This week we’re going to review a controversial topic. Along with this topic comes many associated fears and suspicions. The media has done a great job at creating fears about estrogen. What they gain from it is more attention and more views at the detriment of the female population. My hope is that after reading this post, those feelings will have diminished and hormone therapy can be viewed as a helpful, even positive form of treatment.
Hot flashes. Night sweats. Irritability. Difficulty sleeping. Sound familiar?
The M Word
Let’s start at the beginning. Or rather, should I say, the end. Of your periods that is. What I am referring to, of course, is menopause. Menopause is the time in every woman’s life where her menstrual periods naturally stop. Before they stop all together, however, women go through a phase called perimenopause. This refers to the transition between childbearing years and menopause. During this time, estrogen levels widely fluctuate and gradually decline and often progesterone levels also intermittently stop.
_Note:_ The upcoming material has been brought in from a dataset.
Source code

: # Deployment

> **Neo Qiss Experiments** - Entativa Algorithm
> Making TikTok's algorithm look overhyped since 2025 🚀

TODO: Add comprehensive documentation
These changing hormone levels occur in response to your body running out of eggs. Every woman is equipped with all the eggs she will ever have by the time she is a developing, 6 month old fetus. This number of eggs can never grow and only declines over time and thus it is genetically determined when you will run out of eggs. Lifestyle choices such as smoking or other inherited autoimmune conditions can cause eggs to die more quickly. Late onset of puberty or contraceptive options that stop ovulation do not preserve your eggs or lengthen your fertile years.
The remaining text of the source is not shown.